> _Description of the task_:
Which lines of the data hold the word "letterpaper"? Copy all of them.

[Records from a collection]
- Opening Delimiter -

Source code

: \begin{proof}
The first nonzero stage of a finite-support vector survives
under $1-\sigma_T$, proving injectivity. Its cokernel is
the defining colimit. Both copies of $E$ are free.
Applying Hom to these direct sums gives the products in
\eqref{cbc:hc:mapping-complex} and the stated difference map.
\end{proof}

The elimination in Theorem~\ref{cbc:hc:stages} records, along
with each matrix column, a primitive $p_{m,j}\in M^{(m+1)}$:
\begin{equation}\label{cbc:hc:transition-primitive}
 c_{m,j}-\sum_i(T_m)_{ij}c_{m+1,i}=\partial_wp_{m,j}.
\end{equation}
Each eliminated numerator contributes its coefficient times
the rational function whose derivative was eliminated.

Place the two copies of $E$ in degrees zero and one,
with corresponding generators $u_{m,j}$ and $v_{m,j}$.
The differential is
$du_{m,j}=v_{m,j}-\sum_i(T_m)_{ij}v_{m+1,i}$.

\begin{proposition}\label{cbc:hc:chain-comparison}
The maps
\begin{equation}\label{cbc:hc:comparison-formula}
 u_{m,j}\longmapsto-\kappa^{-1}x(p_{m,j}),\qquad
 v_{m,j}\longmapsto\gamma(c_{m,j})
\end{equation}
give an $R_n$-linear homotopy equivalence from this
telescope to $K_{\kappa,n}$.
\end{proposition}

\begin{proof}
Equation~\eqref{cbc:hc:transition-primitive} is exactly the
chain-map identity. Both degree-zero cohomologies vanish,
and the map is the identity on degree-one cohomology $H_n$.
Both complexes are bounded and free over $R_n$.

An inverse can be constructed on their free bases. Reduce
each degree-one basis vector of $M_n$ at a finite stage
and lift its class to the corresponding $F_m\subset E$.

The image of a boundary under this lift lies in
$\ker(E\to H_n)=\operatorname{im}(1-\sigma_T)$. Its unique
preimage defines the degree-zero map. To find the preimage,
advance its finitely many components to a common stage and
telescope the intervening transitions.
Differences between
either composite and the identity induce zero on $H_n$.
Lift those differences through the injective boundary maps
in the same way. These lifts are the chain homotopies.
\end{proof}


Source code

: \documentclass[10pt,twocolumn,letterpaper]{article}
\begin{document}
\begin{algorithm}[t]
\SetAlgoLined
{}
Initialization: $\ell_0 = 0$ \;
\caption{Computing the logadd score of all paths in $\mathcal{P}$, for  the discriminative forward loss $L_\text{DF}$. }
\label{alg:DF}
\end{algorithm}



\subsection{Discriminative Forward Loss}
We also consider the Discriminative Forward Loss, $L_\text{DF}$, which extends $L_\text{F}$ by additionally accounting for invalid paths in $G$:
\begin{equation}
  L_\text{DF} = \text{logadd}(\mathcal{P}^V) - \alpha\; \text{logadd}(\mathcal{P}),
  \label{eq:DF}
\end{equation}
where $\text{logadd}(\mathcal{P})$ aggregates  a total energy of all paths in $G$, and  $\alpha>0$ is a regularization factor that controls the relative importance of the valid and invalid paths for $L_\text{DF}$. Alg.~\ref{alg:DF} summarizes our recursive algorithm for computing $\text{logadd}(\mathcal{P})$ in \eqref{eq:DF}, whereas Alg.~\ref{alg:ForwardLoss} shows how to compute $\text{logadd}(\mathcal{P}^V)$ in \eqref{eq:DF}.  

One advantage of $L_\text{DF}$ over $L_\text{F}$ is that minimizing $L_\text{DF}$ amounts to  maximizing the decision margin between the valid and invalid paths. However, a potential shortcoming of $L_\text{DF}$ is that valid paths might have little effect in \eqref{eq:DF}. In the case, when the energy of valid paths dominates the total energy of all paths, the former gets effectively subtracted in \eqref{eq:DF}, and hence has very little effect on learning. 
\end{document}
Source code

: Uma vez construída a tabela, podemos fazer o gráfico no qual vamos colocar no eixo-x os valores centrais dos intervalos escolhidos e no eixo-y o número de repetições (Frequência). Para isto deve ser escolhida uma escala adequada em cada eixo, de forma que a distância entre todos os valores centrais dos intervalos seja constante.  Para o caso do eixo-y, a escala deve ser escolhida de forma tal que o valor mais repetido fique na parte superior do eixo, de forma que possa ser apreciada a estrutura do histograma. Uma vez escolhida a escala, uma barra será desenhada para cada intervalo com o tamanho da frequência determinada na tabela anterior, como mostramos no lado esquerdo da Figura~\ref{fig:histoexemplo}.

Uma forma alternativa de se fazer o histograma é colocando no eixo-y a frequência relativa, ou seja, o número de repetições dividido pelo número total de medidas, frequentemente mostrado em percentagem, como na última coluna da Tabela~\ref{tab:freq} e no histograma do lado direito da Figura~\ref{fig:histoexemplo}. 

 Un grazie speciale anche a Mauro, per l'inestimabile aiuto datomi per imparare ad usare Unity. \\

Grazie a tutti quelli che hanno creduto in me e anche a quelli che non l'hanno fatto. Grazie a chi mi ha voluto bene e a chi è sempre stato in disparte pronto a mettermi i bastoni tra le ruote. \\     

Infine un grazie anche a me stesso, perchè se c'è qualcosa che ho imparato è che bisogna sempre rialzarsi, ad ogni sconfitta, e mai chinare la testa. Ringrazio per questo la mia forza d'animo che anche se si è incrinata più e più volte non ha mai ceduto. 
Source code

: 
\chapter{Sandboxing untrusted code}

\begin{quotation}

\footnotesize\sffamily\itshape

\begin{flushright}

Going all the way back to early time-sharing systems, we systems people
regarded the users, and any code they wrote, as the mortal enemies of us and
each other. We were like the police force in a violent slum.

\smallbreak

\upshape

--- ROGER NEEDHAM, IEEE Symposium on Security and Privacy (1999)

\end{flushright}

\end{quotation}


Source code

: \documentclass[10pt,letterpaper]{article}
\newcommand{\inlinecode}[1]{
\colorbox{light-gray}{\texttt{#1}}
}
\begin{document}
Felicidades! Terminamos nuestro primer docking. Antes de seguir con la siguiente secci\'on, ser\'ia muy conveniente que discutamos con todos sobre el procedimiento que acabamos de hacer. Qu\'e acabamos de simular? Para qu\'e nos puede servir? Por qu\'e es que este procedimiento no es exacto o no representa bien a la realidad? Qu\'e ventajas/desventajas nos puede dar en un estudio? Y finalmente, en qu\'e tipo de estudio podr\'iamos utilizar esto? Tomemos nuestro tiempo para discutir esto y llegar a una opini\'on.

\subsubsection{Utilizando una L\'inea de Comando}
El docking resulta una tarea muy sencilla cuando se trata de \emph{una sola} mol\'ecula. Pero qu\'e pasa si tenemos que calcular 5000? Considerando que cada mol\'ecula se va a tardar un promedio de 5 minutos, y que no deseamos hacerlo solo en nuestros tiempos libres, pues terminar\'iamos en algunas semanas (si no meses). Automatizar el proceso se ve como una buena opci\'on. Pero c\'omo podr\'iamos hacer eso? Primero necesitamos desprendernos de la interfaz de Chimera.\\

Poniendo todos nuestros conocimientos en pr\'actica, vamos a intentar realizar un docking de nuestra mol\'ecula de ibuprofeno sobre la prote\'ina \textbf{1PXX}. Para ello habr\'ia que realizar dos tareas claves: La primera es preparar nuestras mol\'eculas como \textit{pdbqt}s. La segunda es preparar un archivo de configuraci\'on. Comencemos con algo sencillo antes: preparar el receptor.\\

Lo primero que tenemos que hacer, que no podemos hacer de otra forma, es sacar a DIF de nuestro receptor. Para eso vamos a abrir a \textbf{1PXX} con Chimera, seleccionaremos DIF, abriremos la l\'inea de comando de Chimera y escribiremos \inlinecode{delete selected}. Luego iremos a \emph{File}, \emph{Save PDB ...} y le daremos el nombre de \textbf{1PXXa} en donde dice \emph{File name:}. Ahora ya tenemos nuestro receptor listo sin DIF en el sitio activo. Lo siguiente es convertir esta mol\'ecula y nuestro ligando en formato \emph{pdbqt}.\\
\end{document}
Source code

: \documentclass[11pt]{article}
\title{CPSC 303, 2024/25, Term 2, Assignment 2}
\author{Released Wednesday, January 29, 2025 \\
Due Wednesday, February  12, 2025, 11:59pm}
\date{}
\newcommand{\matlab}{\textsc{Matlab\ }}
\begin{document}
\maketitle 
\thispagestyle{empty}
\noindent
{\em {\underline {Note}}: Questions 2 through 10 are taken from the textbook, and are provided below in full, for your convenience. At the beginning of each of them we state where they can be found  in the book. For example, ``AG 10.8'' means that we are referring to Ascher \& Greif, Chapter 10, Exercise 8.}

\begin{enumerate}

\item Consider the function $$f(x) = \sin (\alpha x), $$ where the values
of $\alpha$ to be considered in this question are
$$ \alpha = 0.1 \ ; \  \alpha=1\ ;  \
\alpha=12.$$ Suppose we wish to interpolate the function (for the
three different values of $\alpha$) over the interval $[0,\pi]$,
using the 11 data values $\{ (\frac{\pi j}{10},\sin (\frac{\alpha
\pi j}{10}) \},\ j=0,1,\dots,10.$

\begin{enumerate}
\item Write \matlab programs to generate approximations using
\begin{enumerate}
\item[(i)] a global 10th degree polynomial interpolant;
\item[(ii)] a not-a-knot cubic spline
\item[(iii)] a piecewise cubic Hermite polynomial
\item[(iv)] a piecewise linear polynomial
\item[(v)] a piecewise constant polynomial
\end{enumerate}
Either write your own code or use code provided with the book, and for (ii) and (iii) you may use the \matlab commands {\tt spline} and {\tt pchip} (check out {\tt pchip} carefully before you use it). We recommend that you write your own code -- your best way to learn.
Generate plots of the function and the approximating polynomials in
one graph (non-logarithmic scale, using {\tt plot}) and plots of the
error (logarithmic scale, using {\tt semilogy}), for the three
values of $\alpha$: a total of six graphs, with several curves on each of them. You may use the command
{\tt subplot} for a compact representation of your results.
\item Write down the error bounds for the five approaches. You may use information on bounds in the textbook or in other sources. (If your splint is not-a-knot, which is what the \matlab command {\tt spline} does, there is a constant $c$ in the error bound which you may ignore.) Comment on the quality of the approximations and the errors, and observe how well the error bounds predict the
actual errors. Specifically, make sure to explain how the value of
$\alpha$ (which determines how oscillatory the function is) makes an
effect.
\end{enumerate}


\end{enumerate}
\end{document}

- Closing Delimiter -

> _Response for this exercise_:
: \documentclass[10pt,twocolumn,letterpaper]{article}
: \documentclass[10pt,letterpaper]{article}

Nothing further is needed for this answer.